• **TASK GOAL**
A bare number is the expected answer: the count of lines in the records that contain the word "begin".

• **SOURCE DATA**
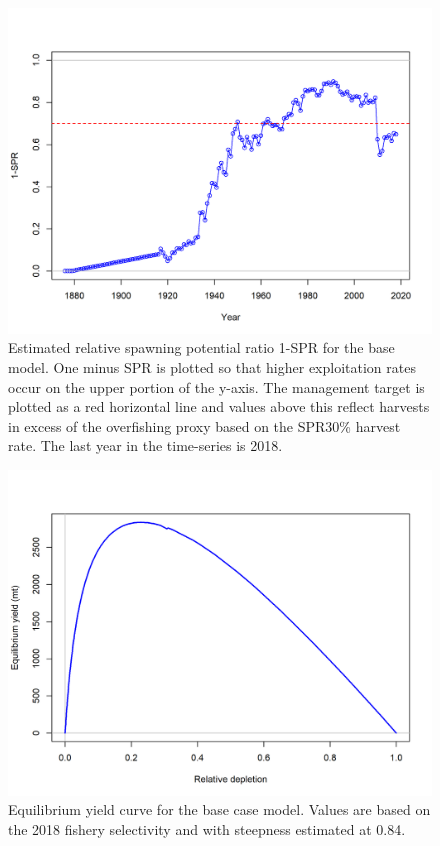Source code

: \documentclass[12pt,]{article}
\begin{document}
\FloatBarrier  

\begin{figure}
\centering
\includegraphics{r4ss/plots_mod1/SPR2_minusSPRseries.png}
\caption{Estimated relative spawning potential ratio 1-SPR for the base
model. One minus SPR is plotted so that higher exploitation rates occur
on the upper portion of the y-axis. The management target is plotted as
a red horizontal line and values above this reflect harvests in excess
of the overfishing proxy based on the SPR30\% harvest rate. The last
year in the time-series is 2018. \label{fig:SPR_all_fig}}
\end{figure}

\FloatBarrier

\begin{figure}
\centering
\includegraphics{r4ss/plots_mod1/yield1_yield_curve.png}
\caption{Equilibrium yield curve for the base case model. Values are
based on the 2018 fishery selectivity and with steepness estimated at
0.84. \label{fig:yield}}
\end{figure}
\end{document}
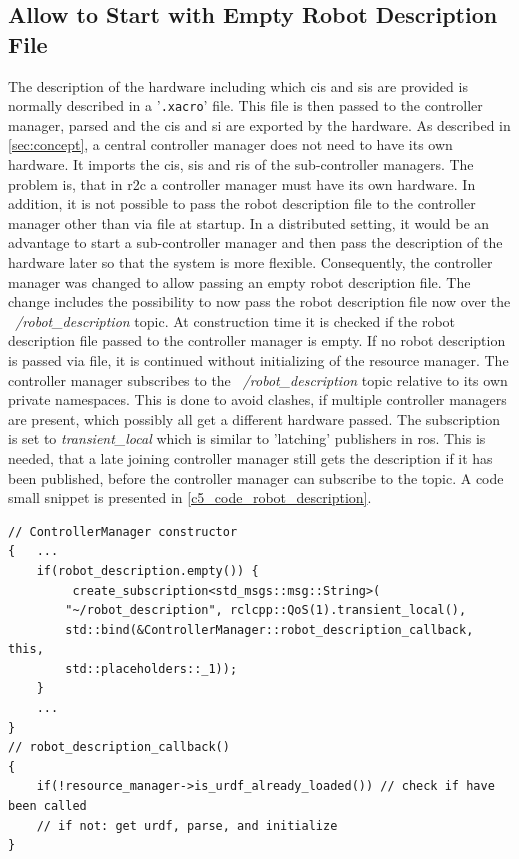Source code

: \subsection{Allow to Start with Empty Robot Description File}
The description of the hardware including which \glspl{ci} and \glspl{si} are provided is normally described in a '\texttt{.xacro}' file. This file is then passed to the controller manager, parsed and the \glspl{ci} and \gls{si} are exported by the hardware. 
As described in \autoref{sec:concept}, a central controller manager does not need to have its own hardware. It imports the \glspl{ci}, \glspl{si} and \glspl{ri} of the sub-controller managers. The problem is, that in \gls{r2c} a controller manager must have its own hardware. In addition, it is not possible to pass the robot description file to the controller manager other than via file at startup. In a distributed setting, it would be an advantage to start a sub-controller manager and then pass the description of the hardware later so that the system is more flexible. \newline
Consequently, the controller manager was changed to allow passing an empty robot description file. The change includes the possibility to now pass the robot description file now over the \textit{~/robot\_description} topic. At construction time it is checked if the robot description file passed to the controller manager is empty. If no robot description is passed via file, it is continued without initializing of the resource manager. The controller manager subscribes to the \textit{~/robot\_description} topic relative to its own private namespaces. This is done to avoid clashes, if multiple controller managers are present, which possibly all get a different hardware passed. The subscription is set to \textit{transient\_local} which is similar to 'latching' publishers in \gls{ros}. This is needed, that a late joining controller manager still gets the description if it has been published, before the controller manager can subscribe to the topic. A code small snippet is presented in \autoref{c5_code_robot_description}.
\lstset{language=C++,basicstyle=\scriptsize}
\begin{lstlisting}[caption=Small code snippet for usage of the robot\_description topic.,label=c5_code_robot_description]
// ControllerManager constructor
{   ...
    if(robot_description.empty()) {
         create_subscription<std_msgs::msg::String>(
        "~/robot_description", rclcpp::QoS(1).transient_local(),
        std::bind(&ControllerManager::robot_description_callback, this,
        std::placeholders::_1));
    } 
    ...
}
// robot_description_callback()
{
    if(!resource_manager->is_urdf_already_loaded()) // check if have been called
    // if not: get urdf, parse, and initialize
}
\end{lstlisting}

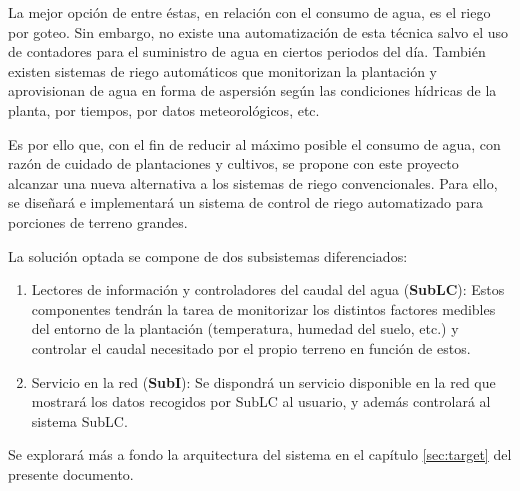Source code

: La mejor opción de entre éstas, en relación con el consumo de agua, es el riego por goteo. Sin embargo, no existe una automatización de esta técnica salvo el uso de contadores para el suministro de agua en ciertos periodos del día. También existen sistemas de riego automáticos que monitorizan la plantación y aprovisionan de agua en forma de aspersión según las condiciones hídricas de la planta, por tiempos, por datos meteorológicos, etc.\newline

Es por ello que, con el fin de reducir al máximo posible el consumo de agua, con razón de cuidado de plantaciones y cultivos, se propone con este proyecto alcanzar una nueva alternativa a los sistemas de riego convencionales. Para ello, se diseñará e implementará un sistema de control de riego automatizado para porciones de terreno grandes.\newline

La solución optada se compone de dos subsistemas diferenciados:
\begin{enumerate}
    \item Lectores de información y controladores del caudal del agua ({\bfseries SubLC}): Estos componentes tendrán la tarea de monitorizar los distintos factores medibles del entorno de la plantación (temperatura, humedad del suelo, etc.) y controlar el caudal necesitado por el propio terreno en función de estos.
    \item Servicio en la red ({\bfseries SubI}): Se dispondrá un servicio disponible en la red que mostrará los datos recogidos por SubLC al usuario, y además controlará al sistema SubLC.
\end{enumerate}

Se explorará más a fondo la arquitectura del sistema en el capítulo \ref{sec:target} del presente documento.
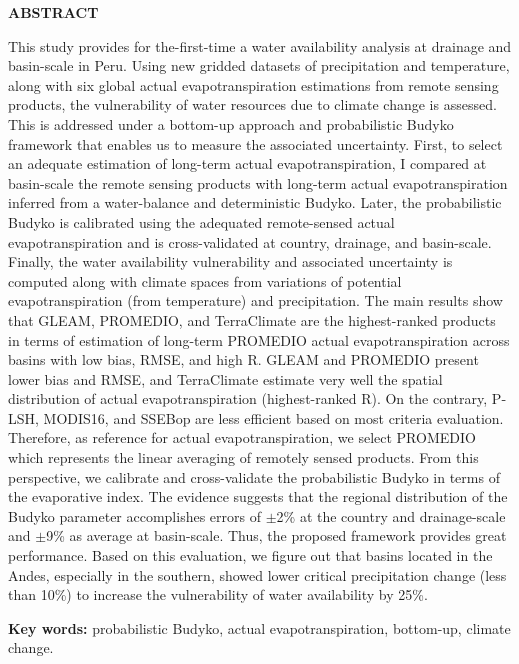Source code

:\clearpage

\begin{center}
\large{\textbf {ABSTRACT}}
\end{center}

This study provides for the-first-time a water availability analysis at drainage and basin-scale in Peru. Using new gridded datasets of precipitation and temperature, along with six global actual evapotranspiration estimations from remote sensing products, the vulnerability of water resources due to climate change is assessed. This is addressed under a bottom-up approach and probabilistic Budyko framework that enables us to measure the associated uncertainty. First, to select an adequate estimation of long-term actual evapotranspiration, I compared at basin-scale the remote sensing products with long-term actual evapotranspiration inferred from a water-balance and deterministic Budyko. Later, the probabilistic Budyko is calibrated using the adequated remote-sensed actual evapotranspiration and is cross-validated at country, drainage, and basin-scale. Finally, the water availability vulnerability and associated uncertainty is computed along with climate spaces from variations of potential evapotranspiration (from temperature) and precipitation. The main results show that GLEAM, PROMEDIO, and TerraClimate are the highest-ranked products in terms of estimation of long-term PROMEDIO actual evapotranspiration across basins with low bias, RMSE, and high R. GLEAM and PROMEDIO present lower bias and RMSE, and TerraClimate estimate very well the spatial distribution of actual evapotranspiration (highest-ranked R). On the contrary, P‐LSH, MODIS16, and SSEBop are less efficient based on most criteria evaluation. Therefore, as reference for actual evapotranspiration, we select PROMEDIO which represents the linear averaging of remotely sensed products. From this perspective, we calibrate and cross-validate the probabilistic Budyko in terms of the evaporative index. The evidence suggests that the regional distribution of the Budyko parameter accomplishes errors of $\pm$2\% at the country and drainage-scale and $\pm$9\% as average at basin-scale. Thus, the proposed framework provides great performance. Based on this evaluation, we figure out that basins located in the Andes, especially in the southern, showed lower critical precipitation change (less than 10\%) to increase the vulnerability of water availability by 25\%.

\textbf {Key words:} probabilistic Budyko, actual evapotranspiration, bottom-up, climate change.

\clearpage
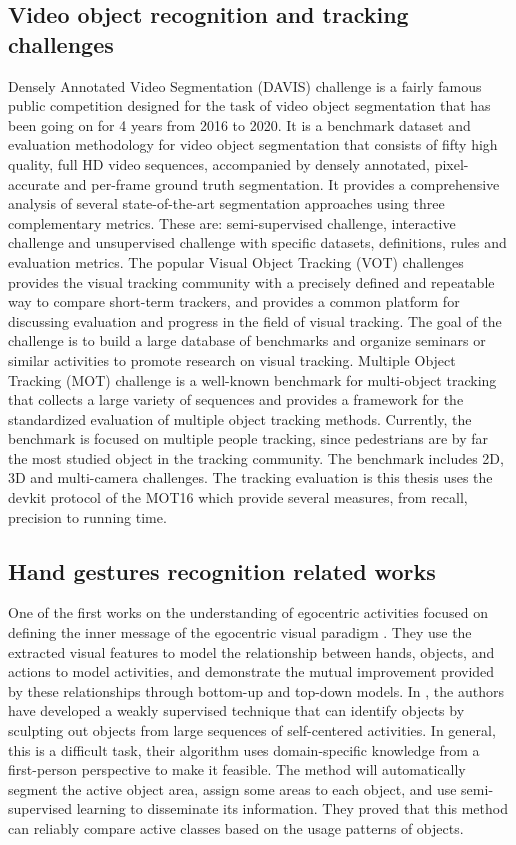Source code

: \subsection{Video object recognition and tracking challenges}
Densely Annotated Video Segmentation (DAVIS) challenge \cite{7780657} is a fairly famous public competition designed for the task of video object segmentation that has been going on for 4 years from 2016 to 2020. It is a benchmark dataset and evaluation methodology for video object segmentation that consists of fifty high quality, full HD video sequences, accompanied by densely annotated, pixel-accurate and per-frame ground truth segmentation. It provides a comprehensive analysis of several state-of-the-art segmentation approaches using three complementary metrics. These are: semi-supervised challenge, interactive challenge and unsupervised challenge with specific datasets, definitions, rules and evaluation metrics.
The popular Visual Object Tracking (VOT) challenges \cite{VOT_TPAMI} provides the visual tracking community with a precisely defined and repeatable way to compare short-term trackers, and provides a common platform for discussing evaluation and progress in the field of visual tracking. The goal of the challenge is to build a large database of benchmarks and organize seminars or similar activities to promote research on visual tracking.
Multiple Object Tracking (MOT) \cite{DBLP:journals/corr/MilanL0RS16} challenge is a well-known benchmark for multi-object tracking that collects a large variety of sequences and provides a framework for the standardized evaluation of multiple object tracking methods. Currently, the benchmark is focused on multiple people tracking, since pedestrians are by far the most studied object in the tracking community. The benchmark includes 2D, 3D and multi-camera challenges. The tracking evaluation is this thesis uses the devkit protocol of the MOT16 which provide several measures, from recall, precision to running time. 
\subsection{Hand gestures recognition related works}
One of the first works on the understanding of egocentric activities focused on defining the inner message of the egocentric visual paradigm \cite{10.1109/ICCV.2011.6126269}. They use the extracted visual features to model the relationship between hands, objects, and actions to model activities, and demonstrate the mutual improvement provided by these relationships through bottom-up and top-down models.
In \cite{5995444}, the authors have developed a weakly supervised technique that can identify objects by sculpting out objects from large sequences of self-centered activities. In general, this is a difficult task, their algorithm uses domain-specific knowledge from a first-person perspective to make it feasible. The method will automatically segment the active object area, assign some areas to each object, and use semi-supervised learning to disseminate its information. They proved that this method can reliably compare active classes based on the usage patterns of objects.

• **THE ANSWER**
6